Emerging growth company ☐
If an emerging growth company, indicate by check mark if the registrant has elected not to use the extended transition period for complying with any new or revised financial accounting standards provided pursuant to Section 13(a) of the Exchange Act. ☐
Item 1.03 Bankruptcy or Receivership.
On September 17, 2024 (the “Petition Date”), Tupperware Brands Corporation (the “Corporation”) and certain of its direct and indirect subsidiaries (together with the Corporation, the “Debtors”) filed voluntary petitions to commence proceedings under chapter 11 (the “Chapter 11 Cases”) of title 11 of the United States Code (the “Bankruptcy Code”) in the United States Bankruptcy Court for the District of Delaware (the “Bankruptcy Court”). The Debtors have requested that the Chapter 11 Cases be jointly administered under the caption “In re Tupperware Brands Corporation, et al.” The Debtors will seek to continue to operate their businesses and manage their properties as “debtors in possession” while undertaking a sale process for the Debtors’ businesses under the jurisdiction of the Bankruptcy Court and in accordance with the applicable provisions of the Bankruptcy Code and the orders of the Bankruptcy Court. To this end, the Debtors are seeking approval of certain operational and administrative motions containing customary first-day relief intended to minimize the effect of bankruptcy on the Debtors’ employees, vendors, and other stakeholders, including motions seeking authority to pay employee wages and benefits, to pay certain vendors and suppliers for goods and services provided both before and after the Petition Date, and to continue honoring insurance and tax obligations as they come due. In addition, the Debtors filed with the Bankruptcy Court a motion seeking approval for the use of cash collateral.

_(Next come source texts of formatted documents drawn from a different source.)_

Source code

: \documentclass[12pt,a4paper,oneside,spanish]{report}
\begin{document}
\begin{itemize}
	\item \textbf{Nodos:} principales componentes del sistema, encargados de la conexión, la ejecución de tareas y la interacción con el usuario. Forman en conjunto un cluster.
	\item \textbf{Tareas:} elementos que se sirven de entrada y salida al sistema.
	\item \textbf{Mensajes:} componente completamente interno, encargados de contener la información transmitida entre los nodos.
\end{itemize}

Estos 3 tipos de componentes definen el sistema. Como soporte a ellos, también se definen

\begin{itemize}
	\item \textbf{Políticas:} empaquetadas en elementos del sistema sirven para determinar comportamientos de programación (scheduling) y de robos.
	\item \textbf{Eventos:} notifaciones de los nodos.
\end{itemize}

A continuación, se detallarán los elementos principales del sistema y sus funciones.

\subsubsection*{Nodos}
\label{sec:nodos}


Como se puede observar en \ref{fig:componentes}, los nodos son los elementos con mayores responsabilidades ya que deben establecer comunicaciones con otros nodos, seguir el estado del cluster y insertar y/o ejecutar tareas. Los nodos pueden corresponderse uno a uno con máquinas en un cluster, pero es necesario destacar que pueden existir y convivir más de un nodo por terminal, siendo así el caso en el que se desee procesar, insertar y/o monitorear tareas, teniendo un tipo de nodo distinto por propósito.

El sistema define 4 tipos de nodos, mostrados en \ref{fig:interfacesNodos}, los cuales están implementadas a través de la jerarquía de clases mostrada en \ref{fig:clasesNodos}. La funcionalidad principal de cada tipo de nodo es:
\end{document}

Additional information about the Chapter 11 Cases, including access to Bankruptcy Court documents, is available online at https://dm.epiq11.com/Tupperware, a website administered by Epiq Corporate Restructuring, LLC, a third-party bankruptcy claims and noticing agent (“Epiq”), or by contacting Epiq at [email protected] or by calling toll-free at (888) 994-6318 or +1 (971) 314‑6017 for calls originating outside of the U.S. The documents and other information on this website are not part of this Current Report and shall not be incorporated by reference herein.
Item 2.04. Triggering Events That Accelerate or Increase a Direct Financial Obligation or an Obligation under an Off-Balance Sheet Arrangement.

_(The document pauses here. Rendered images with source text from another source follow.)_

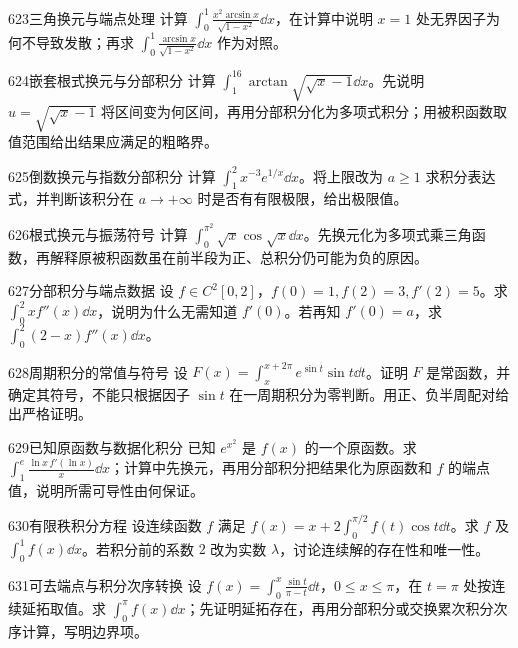 \begin{exercise}{623}{三角换元与端点处理}
计算 $\int_0^1\frac{x^2\arcsin x}{\sqrt{1-x^2}}\dd x$，在计算中说明 $x=1$ 处无界因子为何不导致发散；再求 $\int_0^1\frac{\arcsin x}{\sqrt{1-x^2}}\dd x$ 作为对照。
\end{exercise}
\begin{exercise}{624}{嵌套根式换元与分部积分}
计算 $\int_1^{16}\arctan\sqrt{\sqrt x-1}\dd x$。先说明 $u=\sqrt{\sqrt x-1}$ 将区间变为何区间，再用分部积分化为多项式积分；用被积函数取值范围给出结果应满足的粗略界。
\end{exercise}
\begin{exercise}{625}{倒数换元与指数分部积分}
计算 $\int_1^2x^{-3}e^{1/x}\dd x$。将上限改为 $a\ge1$ 求积分表达式，并判断该积分在 $a\to+\infty$ 时是否有有限极限，给出极限值。
\end{exercise}
\begin{exercise}{626}{根式换元与振荡符号}
计算 $\int_0^{\pi^2}\sqrt x\cos\sqrt x\dd x$。先换元化为多项式乘三角函数，再解释原被积函数虽在前半段为正、总积分仍可能为负的原因。
\end{exercise}
\begin{exercise}{627}{分部积分与端点数据}
设 $f\in C^2[0,2]$，$f(0)=1,f(2)=3,f'(2)=5$。求 $\int_0^2xf''(x)\dd x$，说明为什么无需知道 $f'(0)$。若再知 $f'(0)=a$，求 $\int_0^2(2-x)f''(x)\dd x$。
\end{exercise}
\begin{exercise}{628}{周期积分的常值与符号}
设 $F(x)=\int_x^{x+2\pi}e^{\sin t}\sin t\dd t$。证明 $F$ 是常函数，并确定其符号，不能只根据因子 $\sin t$ 在一周期积分为零判断。用正、负半周配对给出严格证明。
\end{exercise}
\begin{exercise}{629}{已知原函数与数据化积分}
已知 $e^{x^2}$ 是 $f(x)$ 的一个原函数。求 $\int_1^e\frac{\ln x\,f'(\ln x)}x\dd x$；计算中先换元，再用分部积分把结果化为原函数和 $f$ 的端点值，说明所需可导性由何保证。
\end{exercise}
\begin{exercise}{630}{有限秩积分方程}
设连续函数 $f$ 满足 $f(x)=x+2\int_0^{\pi/2}f(t)\cos t\dd t$。求 $f$ 及 $\int_0^1f(x)\dd x$。若积分前的系数 $2$ 改为实数 $\lambda$，讨论连续解的存在性和唯一性。
\end{exercise}
\begin{exercise}{631}{可去端点与积分次序转换}
设 $f(x)=\int_0^x\frac{\sin t}{\pi-t}\dd t$，$0\le x\le\pi$，在 $t=\pi$ 处按连续延拓取值。求 $\int_0^\pi f(x)\dd x$；先证明延拓存在，再用分部积分或交换累次积分次序计算，写明边界项。
\end{exercise}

The filing of the Chapter 11 Cases constitutes an event of default that automatically accelerated and, as applicable, increased certain obligations under the following debt instruments and agreements (collectively, the “Debt Instruments,” and each individually, a “Debt Instrument”):
•Credit Agreement, dated as of November 23, 2021 (as amended by that certain First Amendment to Credit Agreement, dated as of August 1, 2022, that certain Second Amendment to Credit Agreement, dated as of December 21, 2022, that certain Third Amendment to Credit Agreement, dated as of February 22, 2023, that certain Fourth Amendment to Credit Agreement and Limited Waiver of Borrowing Conditions, dated as of May 5, 2023, that certain Debt Restructuring Agreement, dated as of August 2, 2023, that certain Fifth Amendment to Credit Agreement dated as of October 5, 2023, that certain Sixth Amendment to Credit Agreement, dated as of December 22, 2023 and that certain Seventh Amendment to Credit Agreement and Third Amendment to Forbearance Agreement, dated as of August 12, 2024), by and among the Corporation, Tupperware Products AG, the lenders party thereto, and Wells Fargo Bank, National Association, as administrative agent.
•Bridge Loan Credit Agreement, dated as of August 12, 2024, by and among the Corporation, the guarantors party thereto, the lenders party thereto, GLAS USA LLCA, as administrative agent, and GLAS Americas LLC, as collateral agent.
Item 7.01. Regulation FD Disclosure.
Press Release
On September 17, 2024, the Corporation issued a press release in connection with the filing of the Chapter 11 Cases. A copy of the press release is attached to this Current Report as Exhibit 99.1 and is incorporated herein by reference.
Additional Information on the Chapter 11 Cases
Court filings and information about the Chapter 11 Cases can be found at a website maintained by Epiq at https://dm.epiq11.com/Tupperware or by contacting Epiq at [email protected] or by calling toll-free at (888) 994-6318 or +1 (971) 314-6017 for calls originating outside of the U.S. The documents and other information available via website or elsewhere are not part of this Current Report and shall not be deemed incorporated herein.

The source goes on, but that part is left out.